● **EXERCISE DIRECTIONS**
Exactly as written, give back every record below.

START MATERIAL FOR THE TASK

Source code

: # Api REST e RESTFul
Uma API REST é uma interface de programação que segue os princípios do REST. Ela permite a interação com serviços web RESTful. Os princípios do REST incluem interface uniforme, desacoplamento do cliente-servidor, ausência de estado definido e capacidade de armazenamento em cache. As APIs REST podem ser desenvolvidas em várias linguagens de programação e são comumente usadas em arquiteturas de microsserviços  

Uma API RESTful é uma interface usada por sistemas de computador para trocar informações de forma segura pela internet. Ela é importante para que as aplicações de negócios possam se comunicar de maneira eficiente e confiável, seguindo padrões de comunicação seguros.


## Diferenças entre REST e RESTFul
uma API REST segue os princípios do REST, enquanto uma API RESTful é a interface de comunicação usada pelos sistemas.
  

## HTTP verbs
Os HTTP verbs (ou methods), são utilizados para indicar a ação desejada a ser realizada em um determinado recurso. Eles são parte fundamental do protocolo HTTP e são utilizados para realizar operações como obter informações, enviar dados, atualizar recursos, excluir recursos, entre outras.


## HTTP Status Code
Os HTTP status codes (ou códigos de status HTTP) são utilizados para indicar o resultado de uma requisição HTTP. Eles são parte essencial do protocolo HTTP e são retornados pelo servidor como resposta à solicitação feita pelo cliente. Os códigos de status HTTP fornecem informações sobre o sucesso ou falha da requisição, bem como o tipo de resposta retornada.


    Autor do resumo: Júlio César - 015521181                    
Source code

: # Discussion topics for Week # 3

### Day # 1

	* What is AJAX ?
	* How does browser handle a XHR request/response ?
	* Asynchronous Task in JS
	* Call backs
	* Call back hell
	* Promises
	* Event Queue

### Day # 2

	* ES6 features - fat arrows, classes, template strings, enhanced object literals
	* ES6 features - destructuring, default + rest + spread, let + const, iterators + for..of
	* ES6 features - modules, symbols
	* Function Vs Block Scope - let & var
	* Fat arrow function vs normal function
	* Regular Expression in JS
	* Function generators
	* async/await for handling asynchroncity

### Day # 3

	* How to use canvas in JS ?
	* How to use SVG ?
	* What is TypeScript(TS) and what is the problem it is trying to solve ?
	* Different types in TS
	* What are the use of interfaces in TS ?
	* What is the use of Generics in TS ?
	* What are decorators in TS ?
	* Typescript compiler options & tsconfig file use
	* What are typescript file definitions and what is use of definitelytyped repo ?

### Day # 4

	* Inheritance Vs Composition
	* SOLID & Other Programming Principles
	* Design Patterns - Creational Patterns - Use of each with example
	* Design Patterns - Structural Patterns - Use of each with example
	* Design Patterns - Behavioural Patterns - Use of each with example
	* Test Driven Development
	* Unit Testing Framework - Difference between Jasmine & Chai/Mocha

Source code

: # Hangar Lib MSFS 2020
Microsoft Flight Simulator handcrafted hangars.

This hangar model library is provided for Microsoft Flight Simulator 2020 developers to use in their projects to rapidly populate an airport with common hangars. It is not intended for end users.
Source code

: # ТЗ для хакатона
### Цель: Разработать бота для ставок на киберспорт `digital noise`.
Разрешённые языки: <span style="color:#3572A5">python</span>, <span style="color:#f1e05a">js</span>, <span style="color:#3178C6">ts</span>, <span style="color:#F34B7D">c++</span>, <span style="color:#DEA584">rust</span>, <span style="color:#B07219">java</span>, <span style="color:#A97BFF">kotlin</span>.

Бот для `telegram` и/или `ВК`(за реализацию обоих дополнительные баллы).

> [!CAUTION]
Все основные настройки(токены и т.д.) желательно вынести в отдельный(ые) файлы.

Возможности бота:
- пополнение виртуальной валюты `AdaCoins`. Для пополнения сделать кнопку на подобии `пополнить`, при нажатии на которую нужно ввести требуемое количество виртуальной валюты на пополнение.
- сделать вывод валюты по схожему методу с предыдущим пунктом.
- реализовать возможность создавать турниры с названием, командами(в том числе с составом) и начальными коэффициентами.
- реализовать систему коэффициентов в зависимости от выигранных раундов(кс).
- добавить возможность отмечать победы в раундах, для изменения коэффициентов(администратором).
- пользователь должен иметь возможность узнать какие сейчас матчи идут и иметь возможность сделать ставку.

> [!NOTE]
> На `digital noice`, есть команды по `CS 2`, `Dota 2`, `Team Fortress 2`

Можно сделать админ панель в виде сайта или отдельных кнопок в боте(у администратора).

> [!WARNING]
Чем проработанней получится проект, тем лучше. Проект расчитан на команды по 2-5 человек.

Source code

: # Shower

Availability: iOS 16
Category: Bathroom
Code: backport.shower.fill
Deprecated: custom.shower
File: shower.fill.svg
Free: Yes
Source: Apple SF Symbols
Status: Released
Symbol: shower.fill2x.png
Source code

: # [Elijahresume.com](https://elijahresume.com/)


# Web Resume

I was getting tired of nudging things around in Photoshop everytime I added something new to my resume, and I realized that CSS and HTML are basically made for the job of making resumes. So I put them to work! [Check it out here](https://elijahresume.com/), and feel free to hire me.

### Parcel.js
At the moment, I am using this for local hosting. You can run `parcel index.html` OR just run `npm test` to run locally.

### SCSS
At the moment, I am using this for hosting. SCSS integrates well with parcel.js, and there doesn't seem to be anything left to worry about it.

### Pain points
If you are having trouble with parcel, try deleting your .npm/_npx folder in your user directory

END MATERIAL FOR THE TASK

● **RESULT FOR THIS EXERCISE**
Source code

: # Api REST e RESTFul
Uma API REST é uma interface de programação que segue os princípios do REST. Ela permite a interação com serviços web RESTful. Os princípios do REST incluem interface uniforme, desacoplamento do cliente-servidor, ausência de estado definido e capacidade de armazenamento em cache. As APIs REST podem ser desenvolvidas em várias linguagens de programação e são comumente usadas em arquiteturas de microsserviços  

Uma API RESTful é uma interface usada por sistemas de computador para trocar informações de forma segura pela internet. Ela é importante para que as aplicações de negócios possam se comunicar de maneira eficiente e confiável, seguindo padrões de comunicação seguros.


## Diferenças entre REST e RESTFul
uma API REST segue os princípios do REST, enquanto uma API RESTful é a interface de comunicação usada pelos sistemas.
  

## HTTP verbs
Os HTTP verbs (ou methods), são utilizados para indicar a ação desejada a ser realizada em um determinado recurso. Eles são parte fundamental do protocolo HTTP e são utilizados para realizar operações como obter informações, enviar dados, atualizar recursos, excluir recursos, entre outras.


## HTTP Status Code
Os HTTP status codes (ou códigos de status HTTP) são utilizados para indicar o resultado de uma requisição HTTP. Eles são parte essencial do protocolo HTTP e são retornados pelo servidor como resposta à solicitação feita pelo cliente. Os códigos de status HTTP fornecem informações sobre o sucesso ou falha da requisição, bem como o tipo de resposta retornada.


    Autor do resumo: Júlio César - 015521181                    
Source code

: # Discussion topics for Week # 3

### Day # 1

	* What is AJAX ?
	* How does browser handle a XHR request/response ?
	* Asynchronous Task in JS
	* Call backs
	* Call back hell
	* Promises
	* Event Queue

### Day # 2

	* ES6 features - fat arrows, classes, template strings, enhanced object literals
	* ES6 features - destructuring, default + rest + spread, let + const, iterators + for..of
	* ES6 features - modules, symbols
	* Function Vs Block Scope - let & var
	* Fat arrow function vs normal function
	* Regular Expression in JS
	* Function generators
	* async/await for handling asynchroncity

### Day # 3

	* How to use canvas in JS ?
	* How to use SVG ?
	* What is TypeScript(TS) and what is the problem it is trying to solve ?
	* Different types in TS
	* What are the use of interfaces in TS ?
	* What is the use of Generics in TS ?
	* What are decorators in TS ?
	* Typescript compiler options & tsconfig file use
	* What are typescript file definitions and what is use of definitelytyped repo ?

### Day # 4

	* Inheritance Vs Composition
	* SOLID & Other Programming Principles
	* Design Patterns - Creational Patterns - Use of each with example
	* Design Patterns - Structural Patterns - Use of each with example
	* Design Patterns - Behavioural Patterns - Use of each with example
	* Test Driven Development
	* Unit Testing Framework - Difference between Jasmine & Chai/Mocha

Source code

: # Hangar Lib MSFS 2020
Microsoft Flight Simulator handcrafted hangars.

This hangar model library is provided for Microsoft Flight Simulator 2020 developers to use in their projects to rapidly populate an airport with common hangars. It is not intended for end users.
Source code

: # ТЗ для хакатона
### Цель: Разработать бота для ставок на киберспорт `digital noise`.
Разрешённые языки: <span style="color:#3572A5">python</span>, <span style="color:#f1e05a">js</span>, <span style="color:#3178C6">ts</span>, <span style="color:#F34B7D">c++</span>, <span style="color:#DEA584">rust</span>, <span style="color:#B07219">java</span>, <span style="color:#A97BFF">kotlin</span>.

Бот для `telegram` и/или `ВК`(за реализацию обоих дополнительные баллы).

> [!CAUTION]
Все основные настройки(токены и т.д.) желательно вынести в отдельный(ые) файлы.

Возможности бота:
- пополнение виртуальной валюты `AdaCoins`. Для пополнения сделать кнопку на подобии `пополнить`, при нажатии на которую нужно ввести требуемое количество виртуальной валюты на пополнение.
- сделать вывод валюты по схожему методу с предыдущим пунктом.
- реализовать возможность создавать турниры с названием, командами(в том числе с составом) и начальными коэффициентами.
- реализовать систему коэффициентов в зависимости от выигранных раундов(кс).
- добавить возможность отмечать победы в раундах, для изменения коэффициентов(администратором).
- пользователь должен иметь возможность узнать какие сейчас матчи идут и иметь возможность сделать ставку.

> [!NOTE]
> На `digital noice`, есть команды по `CS 2`, `Dota 2`, `Team Fortress 2`

Можно сделать админ панель в виде сайта или отдельных кнопок в боте(у администратора).

> [!WARNING]
Чем проработанней получится проект, тем лучше. Проект расчитан на команды по 2-5 человек.

Source code

: # Shower

Availability: iOS 16
Category: Bathroom
Code: backport.shower.fill
Deprecated: custom.shower
File: shower.fill.svg
Free: Yes
Source: Apple SF Symbols
Status: Released
Symbol: shower.fill2x.png
Source code

: # [Elijahresume.com](https://elijahresume.com/)


# Web Resume

I was getting tired of nudging things around in Photoshop everytime I added something new to my resume, and I realized that CSS and HTML are basically made for the job of making resumes. So I put them to work! [Check it out here](https://elijahresume.com/), and feel free to hire me.

### Parcel.js
At the moment, I am using this for local hosting. You can run `parcel index.html` OR just run `npm test` to run locally.

### SCSS
At the moment, I am using this for hosting. SCSS integrates well with parcel.js, and there doesn't seem to be anything left to worry about it.

### Pain points
If you are having trouble with parcel, try deleting your .npm/_npx folder in your user directory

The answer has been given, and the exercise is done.